#### WHAT YOU NEED TO DO:
If a line in the data below contains the word "citet", copy it out.

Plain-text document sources
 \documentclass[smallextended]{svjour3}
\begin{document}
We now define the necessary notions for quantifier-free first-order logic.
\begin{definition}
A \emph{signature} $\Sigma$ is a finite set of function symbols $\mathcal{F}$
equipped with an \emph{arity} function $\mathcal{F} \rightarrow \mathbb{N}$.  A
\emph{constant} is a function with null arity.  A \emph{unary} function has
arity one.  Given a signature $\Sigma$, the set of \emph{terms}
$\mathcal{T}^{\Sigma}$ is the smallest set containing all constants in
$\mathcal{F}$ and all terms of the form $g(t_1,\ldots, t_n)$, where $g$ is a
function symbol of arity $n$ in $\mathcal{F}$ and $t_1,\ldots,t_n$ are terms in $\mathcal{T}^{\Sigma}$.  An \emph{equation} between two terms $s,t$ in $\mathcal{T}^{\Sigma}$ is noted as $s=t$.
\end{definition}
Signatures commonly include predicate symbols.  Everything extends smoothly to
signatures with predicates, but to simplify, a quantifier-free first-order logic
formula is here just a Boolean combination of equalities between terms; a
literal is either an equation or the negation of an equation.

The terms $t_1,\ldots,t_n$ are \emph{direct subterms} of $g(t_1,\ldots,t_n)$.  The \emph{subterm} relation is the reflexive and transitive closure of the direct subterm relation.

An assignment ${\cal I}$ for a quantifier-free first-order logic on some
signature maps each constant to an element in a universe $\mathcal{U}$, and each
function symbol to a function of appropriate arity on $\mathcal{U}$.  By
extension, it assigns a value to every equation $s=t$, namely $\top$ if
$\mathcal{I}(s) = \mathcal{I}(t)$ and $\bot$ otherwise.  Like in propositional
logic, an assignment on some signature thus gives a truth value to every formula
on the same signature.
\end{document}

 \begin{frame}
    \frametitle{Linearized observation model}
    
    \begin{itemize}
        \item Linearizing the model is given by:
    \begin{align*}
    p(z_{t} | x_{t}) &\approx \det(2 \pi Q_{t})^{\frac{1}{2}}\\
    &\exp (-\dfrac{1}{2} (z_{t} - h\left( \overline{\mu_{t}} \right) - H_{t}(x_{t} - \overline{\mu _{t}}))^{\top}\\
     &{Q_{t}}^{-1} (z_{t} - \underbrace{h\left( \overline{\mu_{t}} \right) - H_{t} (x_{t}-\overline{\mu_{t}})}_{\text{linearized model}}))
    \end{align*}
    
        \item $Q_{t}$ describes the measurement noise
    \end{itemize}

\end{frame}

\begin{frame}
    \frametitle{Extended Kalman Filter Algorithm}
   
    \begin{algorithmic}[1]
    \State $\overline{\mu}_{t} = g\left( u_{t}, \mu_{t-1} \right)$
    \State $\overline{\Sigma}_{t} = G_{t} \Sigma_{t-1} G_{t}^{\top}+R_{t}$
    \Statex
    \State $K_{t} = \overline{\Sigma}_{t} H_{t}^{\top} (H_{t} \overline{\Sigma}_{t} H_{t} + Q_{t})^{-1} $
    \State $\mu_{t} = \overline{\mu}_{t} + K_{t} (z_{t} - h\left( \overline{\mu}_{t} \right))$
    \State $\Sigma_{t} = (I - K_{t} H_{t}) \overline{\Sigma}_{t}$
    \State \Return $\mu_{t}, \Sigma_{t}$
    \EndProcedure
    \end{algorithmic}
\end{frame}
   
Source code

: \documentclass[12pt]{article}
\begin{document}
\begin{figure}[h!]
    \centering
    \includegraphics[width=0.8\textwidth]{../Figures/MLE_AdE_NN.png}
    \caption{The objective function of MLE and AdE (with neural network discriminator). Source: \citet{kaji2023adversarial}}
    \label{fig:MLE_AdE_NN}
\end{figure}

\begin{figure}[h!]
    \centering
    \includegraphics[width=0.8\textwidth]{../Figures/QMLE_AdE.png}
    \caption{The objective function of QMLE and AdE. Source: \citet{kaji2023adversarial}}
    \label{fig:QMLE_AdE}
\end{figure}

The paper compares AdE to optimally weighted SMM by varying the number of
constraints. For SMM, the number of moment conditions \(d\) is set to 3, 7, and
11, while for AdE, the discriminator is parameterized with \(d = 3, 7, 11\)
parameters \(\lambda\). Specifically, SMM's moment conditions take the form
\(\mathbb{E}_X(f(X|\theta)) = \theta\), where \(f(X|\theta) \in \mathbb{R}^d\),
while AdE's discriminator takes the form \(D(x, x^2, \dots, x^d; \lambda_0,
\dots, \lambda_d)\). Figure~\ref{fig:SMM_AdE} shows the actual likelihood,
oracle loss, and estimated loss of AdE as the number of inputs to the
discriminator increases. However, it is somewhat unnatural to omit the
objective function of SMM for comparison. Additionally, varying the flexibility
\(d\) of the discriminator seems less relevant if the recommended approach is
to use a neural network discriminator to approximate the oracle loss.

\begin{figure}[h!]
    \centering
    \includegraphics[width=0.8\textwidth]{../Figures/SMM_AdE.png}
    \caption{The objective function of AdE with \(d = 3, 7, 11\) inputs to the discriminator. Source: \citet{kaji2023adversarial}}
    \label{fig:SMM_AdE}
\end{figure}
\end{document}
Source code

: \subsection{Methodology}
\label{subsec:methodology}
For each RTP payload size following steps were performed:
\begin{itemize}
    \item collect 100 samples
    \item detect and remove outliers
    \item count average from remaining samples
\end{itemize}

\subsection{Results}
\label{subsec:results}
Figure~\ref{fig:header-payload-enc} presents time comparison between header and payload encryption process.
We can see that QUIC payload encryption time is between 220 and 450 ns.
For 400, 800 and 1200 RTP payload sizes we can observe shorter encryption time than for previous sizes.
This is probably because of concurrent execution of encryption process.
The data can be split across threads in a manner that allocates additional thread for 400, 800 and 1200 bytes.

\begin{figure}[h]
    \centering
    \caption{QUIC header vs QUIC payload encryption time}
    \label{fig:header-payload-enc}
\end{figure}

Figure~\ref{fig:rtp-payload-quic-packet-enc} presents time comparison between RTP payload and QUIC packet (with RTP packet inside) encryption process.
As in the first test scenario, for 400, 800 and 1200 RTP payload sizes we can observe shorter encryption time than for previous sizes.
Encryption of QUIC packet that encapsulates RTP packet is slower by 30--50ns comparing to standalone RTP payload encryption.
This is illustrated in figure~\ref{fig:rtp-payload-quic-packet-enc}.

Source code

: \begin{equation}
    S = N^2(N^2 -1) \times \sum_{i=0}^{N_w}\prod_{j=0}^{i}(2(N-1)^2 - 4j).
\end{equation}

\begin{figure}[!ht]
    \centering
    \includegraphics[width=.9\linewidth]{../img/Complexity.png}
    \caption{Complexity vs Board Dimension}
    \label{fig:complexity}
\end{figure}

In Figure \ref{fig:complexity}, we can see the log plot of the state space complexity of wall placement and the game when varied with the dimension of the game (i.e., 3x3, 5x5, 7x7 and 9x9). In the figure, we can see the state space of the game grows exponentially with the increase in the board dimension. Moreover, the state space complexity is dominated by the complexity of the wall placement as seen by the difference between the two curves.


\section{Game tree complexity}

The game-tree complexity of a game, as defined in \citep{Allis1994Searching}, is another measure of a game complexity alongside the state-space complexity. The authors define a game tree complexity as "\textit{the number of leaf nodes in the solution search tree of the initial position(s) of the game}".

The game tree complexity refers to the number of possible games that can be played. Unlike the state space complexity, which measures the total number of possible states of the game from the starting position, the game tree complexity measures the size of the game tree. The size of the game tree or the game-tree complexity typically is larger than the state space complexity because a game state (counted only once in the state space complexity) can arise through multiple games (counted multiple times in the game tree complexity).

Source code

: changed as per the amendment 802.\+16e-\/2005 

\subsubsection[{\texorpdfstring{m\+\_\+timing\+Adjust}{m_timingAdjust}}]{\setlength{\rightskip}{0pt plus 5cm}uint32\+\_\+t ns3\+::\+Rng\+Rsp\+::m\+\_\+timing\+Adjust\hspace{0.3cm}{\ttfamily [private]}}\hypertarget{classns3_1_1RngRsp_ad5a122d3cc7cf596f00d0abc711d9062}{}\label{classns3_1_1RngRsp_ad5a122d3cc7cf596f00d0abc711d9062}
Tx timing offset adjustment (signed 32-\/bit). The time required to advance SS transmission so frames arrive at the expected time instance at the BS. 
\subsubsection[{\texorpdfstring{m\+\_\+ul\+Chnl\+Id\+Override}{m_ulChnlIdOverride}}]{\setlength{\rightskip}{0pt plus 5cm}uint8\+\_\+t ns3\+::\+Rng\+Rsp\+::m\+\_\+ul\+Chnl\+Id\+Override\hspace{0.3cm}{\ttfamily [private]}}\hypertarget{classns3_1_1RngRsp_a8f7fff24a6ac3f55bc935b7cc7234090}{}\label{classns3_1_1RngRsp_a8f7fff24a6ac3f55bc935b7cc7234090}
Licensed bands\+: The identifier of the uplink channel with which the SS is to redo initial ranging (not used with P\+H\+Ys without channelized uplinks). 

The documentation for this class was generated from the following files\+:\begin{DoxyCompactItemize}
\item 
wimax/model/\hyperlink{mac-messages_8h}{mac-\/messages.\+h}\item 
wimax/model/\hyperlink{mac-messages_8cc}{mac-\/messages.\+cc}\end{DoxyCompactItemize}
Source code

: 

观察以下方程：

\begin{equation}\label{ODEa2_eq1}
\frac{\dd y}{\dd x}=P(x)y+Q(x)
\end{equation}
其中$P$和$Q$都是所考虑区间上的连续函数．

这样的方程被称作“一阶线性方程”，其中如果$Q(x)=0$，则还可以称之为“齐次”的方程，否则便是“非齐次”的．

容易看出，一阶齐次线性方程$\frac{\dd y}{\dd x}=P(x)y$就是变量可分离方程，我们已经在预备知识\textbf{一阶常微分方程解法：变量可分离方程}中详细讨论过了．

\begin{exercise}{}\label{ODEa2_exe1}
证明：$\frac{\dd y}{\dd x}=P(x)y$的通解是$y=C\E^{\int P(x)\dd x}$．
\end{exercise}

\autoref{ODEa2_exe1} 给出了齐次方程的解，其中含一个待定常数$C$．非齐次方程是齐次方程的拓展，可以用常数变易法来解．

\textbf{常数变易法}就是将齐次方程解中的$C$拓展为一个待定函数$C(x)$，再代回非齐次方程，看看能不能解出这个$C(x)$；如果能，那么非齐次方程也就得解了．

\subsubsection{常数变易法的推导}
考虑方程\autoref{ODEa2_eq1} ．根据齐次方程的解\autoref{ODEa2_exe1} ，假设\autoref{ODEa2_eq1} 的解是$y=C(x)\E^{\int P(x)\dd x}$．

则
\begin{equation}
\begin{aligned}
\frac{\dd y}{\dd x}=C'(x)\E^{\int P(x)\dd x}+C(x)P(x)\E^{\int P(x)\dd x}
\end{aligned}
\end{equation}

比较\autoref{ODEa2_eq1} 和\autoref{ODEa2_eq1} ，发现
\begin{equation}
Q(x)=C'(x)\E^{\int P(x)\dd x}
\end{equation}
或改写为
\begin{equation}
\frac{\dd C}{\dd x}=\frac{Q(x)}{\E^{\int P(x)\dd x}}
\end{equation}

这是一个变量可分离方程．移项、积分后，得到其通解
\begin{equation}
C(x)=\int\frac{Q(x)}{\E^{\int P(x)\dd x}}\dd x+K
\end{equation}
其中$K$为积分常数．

#### EXERCISE RESPONSE:
    \caption{The objective function of MLE and AdE (with neural network discriminator). Source: \citet{kaji2023adversarial}}
    \caption{The objective function of QMLE and AdE. Source: \citet{kaji2023adversarial}}
    \caption{The objective function of AdE with \(d = 3, 7, 11\) inputs to the discriminator. Source: \citet{kaji2023adversarial}}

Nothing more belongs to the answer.